Segment Start: Entries shown

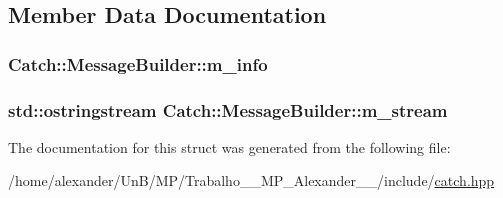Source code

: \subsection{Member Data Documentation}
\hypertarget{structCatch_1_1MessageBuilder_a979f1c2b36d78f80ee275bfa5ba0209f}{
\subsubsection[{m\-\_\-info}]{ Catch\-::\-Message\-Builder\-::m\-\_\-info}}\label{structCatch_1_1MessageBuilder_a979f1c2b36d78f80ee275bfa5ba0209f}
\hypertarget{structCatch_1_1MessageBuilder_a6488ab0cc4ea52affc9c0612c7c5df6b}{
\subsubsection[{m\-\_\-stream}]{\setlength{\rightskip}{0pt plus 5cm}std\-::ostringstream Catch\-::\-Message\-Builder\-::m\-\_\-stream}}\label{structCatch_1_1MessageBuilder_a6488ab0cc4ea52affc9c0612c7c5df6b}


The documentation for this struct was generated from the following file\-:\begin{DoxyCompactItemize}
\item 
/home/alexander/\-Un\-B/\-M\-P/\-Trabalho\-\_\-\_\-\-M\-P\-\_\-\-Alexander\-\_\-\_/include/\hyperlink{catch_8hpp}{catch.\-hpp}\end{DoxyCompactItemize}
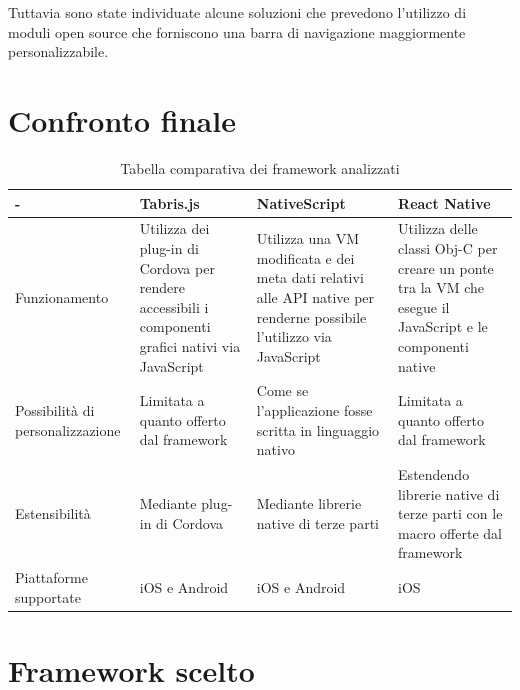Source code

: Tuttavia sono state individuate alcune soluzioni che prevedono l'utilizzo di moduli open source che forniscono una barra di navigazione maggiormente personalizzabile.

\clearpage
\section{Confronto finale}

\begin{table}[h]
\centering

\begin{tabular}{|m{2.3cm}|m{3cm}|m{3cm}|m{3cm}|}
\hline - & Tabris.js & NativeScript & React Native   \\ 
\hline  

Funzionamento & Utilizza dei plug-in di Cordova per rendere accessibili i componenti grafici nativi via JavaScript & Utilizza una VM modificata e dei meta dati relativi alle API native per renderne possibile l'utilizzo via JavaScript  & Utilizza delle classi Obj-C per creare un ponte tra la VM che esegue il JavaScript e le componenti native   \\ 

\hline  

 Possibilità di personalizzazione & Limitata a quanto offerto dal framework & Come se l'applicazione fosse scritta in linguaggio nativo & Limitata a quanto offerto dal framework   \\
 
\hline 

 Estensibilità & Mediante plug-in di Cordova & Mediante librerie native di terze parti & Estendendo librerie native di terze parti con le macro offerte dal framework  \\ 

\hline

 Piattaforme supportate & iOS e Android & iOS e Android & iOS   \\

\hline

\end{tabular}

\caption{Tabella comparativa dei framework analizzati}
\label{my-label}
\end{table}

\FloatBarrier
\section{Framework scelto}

Segment End: Entries shown

About this task ->
Reproduce the records above word for word, without the images.

Completed exercise ->
Source code

: \subsection{Member Data Documentation}
\hypertarget{structCatch_1_1MessageBuilder_a979f1c2b36d78f80ee275bfa5ba0209f}{
\subsubsection[{m\-\_\-info}]{ Catch\-::\-Message\-Builder\-::m\-\_\-info}}\label{structCatch_1_1MessageBuilder_a979f1c2b36d78f80ee275bfa5ba0209f}
\hypertarget{structCatch_1_1MessageBuilder_a6488ab0cc4ea52affc9c0612c7c5df6b}{
\subsubsection[{m\-\_\-stream}]{\setlength{\rightskip}{0pt plus 5cm}std\-::ostringstream Catch\-::\-Message\-Builder\-::m\-\_\-stream}}\label{structCatch_1_1MessageBuilder_a6488ab0cc4ea52affc9c0612c7c5df6b}


The documentation for this struct was generated from the following file\-:\begin{DoxyCompactItemize}
\item 
/home/alexander/\-Un\-B/\-M\-P/\-Trabalho\-\_\-\_\-\-M\-P\-\_\-\-Alexander\-\_\-\_/include/\hyperlink{catch_8hpp}{catch.\-hpp}\end{DoxyCompactItemize}
Source code

: Tuttavia sono state individuate alcune soluzioni che prevedono l'utilizzo di moduli open source che forniscono una barra di navigazione maggiormente personalizzabile.

\clearpage
\section{Confronto finale}

\begin{table}[h]
\centering

\begin{tabular}{|m{2.3cm}|m{3cm}|m{3cm}|m{3cm}|}
\hline - & Tabris.js & NativeScript & React Native   \\ 
\hline  

Funzionamento & Utilizza dei plug-in di Cordova per rendere accessibili i componenti grafici nativi via JavaScript & Utilizza una VM modificata e dei meta dati relativi alle API native per renderne possibile l'utilizzo via JavaScript  & Utilizza delle classi Obj-C per creare un ponte tra la VM che esegue il JavaScript e le componenti native   \\ 

\hline  

 Possibilità di personalizzazione & Limitata a quanto offerto dal framework & Come se l'applicazione fosse scritta in linguaggio nativo & Limitata a quanto offerto dal framework   \\
 
\hline 

 Estensibilità & Mediante plug-in di Cordova & Mediante librerie native di terze parti & Estendendo librerie native di terze parti con le macro offerte dal framework  \\ 

\hline

 Piattaforme supportate & iOS e Android & iOS e Android & iOS   \\

\hline

\end{tabular}

\caption{Tabella comparativa dei framework analizzati}
\label{my-label}
\end{table}

\FloatBarrier
\section{Framework scelto}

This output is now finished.